There is no doubt that having a relatively intense livestock sector in NI creates significant challenges around carbon emissions, ammonia and water quality.

However, there are good reasons why livestock are the main output from local agriculture. In particular, NI is a great place to grow grass, suffers little from drought and has a long growing season. On top of that, our hard-working family farm structure has dovetailed well with the intensive sector, especially poultry production.

Our next challenge is to make best use of the nutrients produced by livestock, and the organic matter from livestock can be put to good use on arable farms.

It is a fact that those who promote a plant-based diet or talk endlessly about regenerative farming or sustainable agriculture often ignore – without the litter from chickens or the slurry from cattle and pigs, our soils would be in a much worse state.

Those farming worn-out arable land in the east of England must envy the resources available here.

But as well as arable land, using those resources well means targeting them at fields that need them most. Given the amount of land in conacre in NI, there are plenty of fields that receive little nutrients outside of nitrogen.

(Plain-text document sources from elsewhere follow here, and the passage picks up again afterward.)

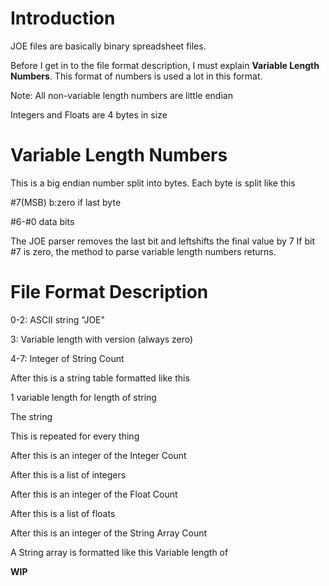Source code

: # Introduction
JOE files are basically binary spreadsheet files.

Before I get in to the file format description, I must explain **Variable Length Numbers**.
This format of numbers is used a lot in this format.

Note: All non-variable length numbers are little endian

Integers and Floats are 4 bytes in size
# Variable Length Numbers
This is a big endian number split into bytes.
Each byte is split like this

#7(MSB) b:zero if last byte

#6-#0 data bits

The JOE parser removes the last bit and leftshifts the final value by 7
If bit #7 is zero, the method to parse variable length numbers returns.

# File Format Description
0-2: ASCII string "JOE"

3: Variable length with version (always zero)

4-7: Integer of String Count

After this is a string table formatted like this

1 variable length for length of string

The string

This is repeated for every thing

After this is an integer of the Integer Count

After this is a list of integers

After this is an integer of the Float Count

After this is a list of floats

After this is an integer of the String Array Count

A String array is formatted like this
Variable length of 

**WIP**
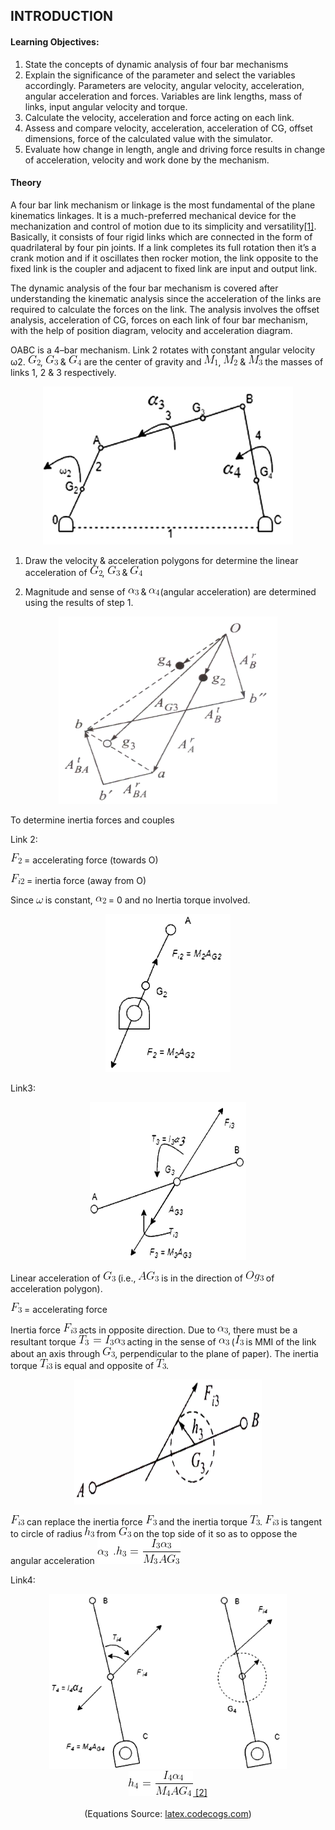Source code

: ## INTRODUCTION<br>

#### Learning Objectives:

1. State the concepts of dynamic analysis of four bar mechanisms
2. Explain the significance of the parameter and select the variables accordingly. Parameters are velocity, angular velocity, acceleration, angular acceleration and forces. Variables are link lengths, mass of links, input angular velocity and torque.
3. Calculate the velocity, acceleration and force acting on each link.
4. Assess and compare velocity, acceleration, acceleration of CG, offset dimensions, force of the calculated value with the simulator.
5. Evaluate how change in length, angle and driving force results in change of acceleration, velocity and work done by the mechanism.



#### Theory
A four bar link mechanism or linkage is the most fundamental of the plane kinematics linkages. It is a much-preferred mechanical device for the mechanization and control of motion due to its simplicity and versatility<a href="references.html">[1]</a>. Basically, it consists of four rigid links which are connected in the form of quadrilateral by four pin joints. If a link completes its full rotation then it’s a crank motion and if it oscillates then rocker motion, the link opposite to the fixed link is the coupler and adjacent to fixed link are input and output link.

The dynamic analysis of the four bar mechanism is covered after understanding the kinematic analysis since the acceleration of the links are required to calculate the forces on the link. The analysis involves the offset analysis, acceleration of CG, forces on each link of four bar mechanism, with the help of position diagram, velocity and acceleration diagram.

OABC is a 4–bar mechanism. Link 2 rotates with constant angular velocity ω2. <img src="./images/equations/g2.png" title="G_2" />, <img src="./images/equations/g3.png" title="G_3" /> & <img src="./images/equations/g4.png" title="G_4" /> are the center of gravity and <img src="./images/equations/m1.png" title="M_1" />, <img src="./images/equations/m2.png" title="M_2" /> & <img src="./images/equations/m3.png" title="M_3" /> the masses of links 1, 2 & 3 respectively.

<center><img src="images/formula.png" height="253" width="400"></center>

1. Draw the velocity & acceleration polygons for determine the linear acceleration of <img src="./images/equations/g2.png" title="G_2" />, <img src="./images/equations/g3.png" title="G_3" /> & <img src="./images/equations/g4.png" title="G_4" />

2. Magnitude and sense of <img src="./images/equations/alpha3.png" title="\alpha_3" /> & <img src="./images/equations/alpha4.png" title="\alpha_4" />(angular acceleration) are determined using the results of step 1.

<center><img src="images/formula1.png" height="300" width="350"></center>

To determine inertia forces and couples

Link 2:

<img src="./images/equations/f2.png" title="F_2" /> = accelerating force (towards O)

<img src="./images/equations/fi2.png" title="F_{i2}" /> = inertia force (away from O)

Since <img src="./images/equations/omega.png" title="\omega" /> is constant, <img src="./images/equations/alpha2.png" title="\alpha_2" /> = 0 and no Inertia torque involved.

<center><img src="images/formula2.png" height="253" width="200"></center>

Link3:

<center><img src="images/formula3.png" height="253" width="250"></center>

Linear acceleration of <img src="./images/equations/g3.png" title="G_3" />  (i.e., <img src="./images/equations/ag3.png" title="AG_3" /> is in the direction of <img src="./images/equations/og3.png" title="Og_3" /> of acceleration polygon).

<img src="./images/equations/f3.png" title="F_3" /> = accelerating force

Inertia force <img src="./images/equations/fi3.png" title="F_{i3}" /> acts in opposite direction. Due to <img src="./images/equations/alpha3.png" title="\alpha_3" />, there must be a resultant torque <img src="./images/equations/t3.png" title="T_3 =I_3\alpha_3" /> acting in the sense of <img src="./images/equations/alpha3.png" title="\alpha_3" /> (<img src="./images/equations/i3.png" title="I_3" /> is MMI of the link about an axis through <img src="./images/equations/g3.png" title="G_3" />, perpendicular to the plane of paper). The inertia torque <img src="./images/equations/ti3.png" title="T_{i3}" /> is equal and opposite of <img src="./images/equations/t31.png" title="T_3" />.

<center><img src="images/formula4.png" height="200" width="300"></center>

<img src="./images/equations/fi3.png" title="F_{i3}" /> can replace the inertia force <img src="./images/equations/f3.png" title="F_3" /> and the inertia torque <img src="./images/equations/t31.png" title="T_3" />. <img src="./images/equations/fi3.png" title="F_{i3}" /> is tangent to circle of radius <img src="./images/equations/h3.png" title="h_3" /> from <img src="./images/equations/g3.png" title="G_3" /> on the top side of it so as to oppose the angular acceleration <img src="./images/equations/a3h3.png" title="\alpha_3\ .h_3 = \frac {I_3 \alpha_3}{M_3 AG_3}" />

Link4:

<center><img src="images/formula5.png" height="280" width="380"></center>

<center><img src="./images/equations/h4.png" title="h_4 = \frac {I_4 \alpha_4}{M_4 AG_4}" /><a href="references.html"> [2]</a></center><br>
<center>(Equations Source: <a href="http://latex.codecogs.com/">latex.codecogs.com</a>)</center>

For those who do have land high in phosphorus, perhaps the best way to mine that nutrient out of the ground is to grow an arable crop.

The argument against ploughing up grassland is that it will release carbon from the soil into the atmosphere. But surely it makes sense to reduce our reliance on imported feed. The positives outweigh the negatives.

Expanding the arable area in NI rarely gets talked about as being part of our response to the environmental challenges we face. It is a solution that is so obvious, it seems to get missed.